Knights crush Panthers, clinch first Stanley Cup title

Las Vegas (Reuters): Mark Stone scored three goals to help the Vegas Golden Knights capture their first championship with a 9-3 victory against the Florida Panthers in Game 5 of the Stanley Cup Final on Tuesday night in Las Vegas.

Stone’s performance marked the first hat trick in the finals since Peter Forsberg accomplished the feat for the Colorado Avalanche in 1996.

Reilly Smith had a goal and an assist and Jack Eichel and Shea Theodore each contributed three assists for the Golden Knights, who lifted the Stanley Cup in just their sixth season of existence to become the fastest expansion team in NHL history to claim a title.

Adin Hill made 31 saves for Vegas.

The Knights’ Jonathan Marchessault won the Conn Smythe Trophy as playoff MVP. He tallied an assist in Game 5, giving him 12 for the playoffs to go with 13 goals. He tied for the league lead in postseason goals this year and finished one point behind teammate Jack Eichel’s league-leading playoff point total.

Sam Bennett and Sam Reinhart each had a goal and an assist, Aaron Ekblad also scored and Sergei Bobrovsky made 22 saves for Florida, which was outscored 21-7 in the three games in Las Vegas. Stone scored short-handed off a two-on-one breakaway to give the Golden Knights a 1-0 lead at 11:52 of the first period.

Bobrovsky made a save on Eichel’s backhand try and then tried to lay on the puck in the crease, but it was poked out to Nicolas Hague, and Hague shot it into the net for a 2-0 lead at 13:41 of the first.

Ekblad cut it to 2-1 with a wrist shot from just inside the blue line at 2:15 of the second, but the Golden Knights answered with four straight goals before the end of the period.

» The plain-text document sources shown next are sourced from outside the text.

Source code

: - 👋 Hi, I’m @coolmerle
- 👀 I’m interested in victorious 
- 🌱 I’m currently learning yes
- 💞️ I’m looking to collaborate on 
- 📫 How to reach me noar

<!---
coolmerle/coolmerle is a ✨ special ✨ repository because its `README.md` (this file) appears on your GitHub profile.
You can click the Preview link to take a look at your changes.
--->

Alec Martinez scored off the rush to make it 3-1 at 10:28, and Smith put away a between-the-legs pass from William Karlsson for a 4-1 lead at 12:13.

Stone scored his 10th goal of the postseason to extend the lead to 5-1 at 17:15, and Michael Amadio capped the barrage by scoring with two seconds left in the period to make it 6-1.

Ivan Barbashev scored at 8:22 of the third period to make it 7-1. Reinhart scored 25 seconds later to trim Florida’s deficit to 7-2. Bennett gave Florida three goals in regulation for the first time in the series when he scored at 11:39 to make it 7-3.

Stone secured the hat trick when he scored into an empty net with 5:54 left to make it 8-3. Nicolas Roy finished off the scoring with 1:02 left for a 9-3 lead. The Panthers were without leading scorer Matthew Tkachuk, who sat out for the first time this postseason with a broken sternum.

Florida finished 0-for-14 on the power play in the series to become the first team without a power-play goal in the finals since the Detroit Red Wings in 1948. Vegas became the third team in NHL history to score eight goals in a potential-clinching game in the finals, joining the 1985 Edmonton Oilers and 1991 Pittsburgh Penguins.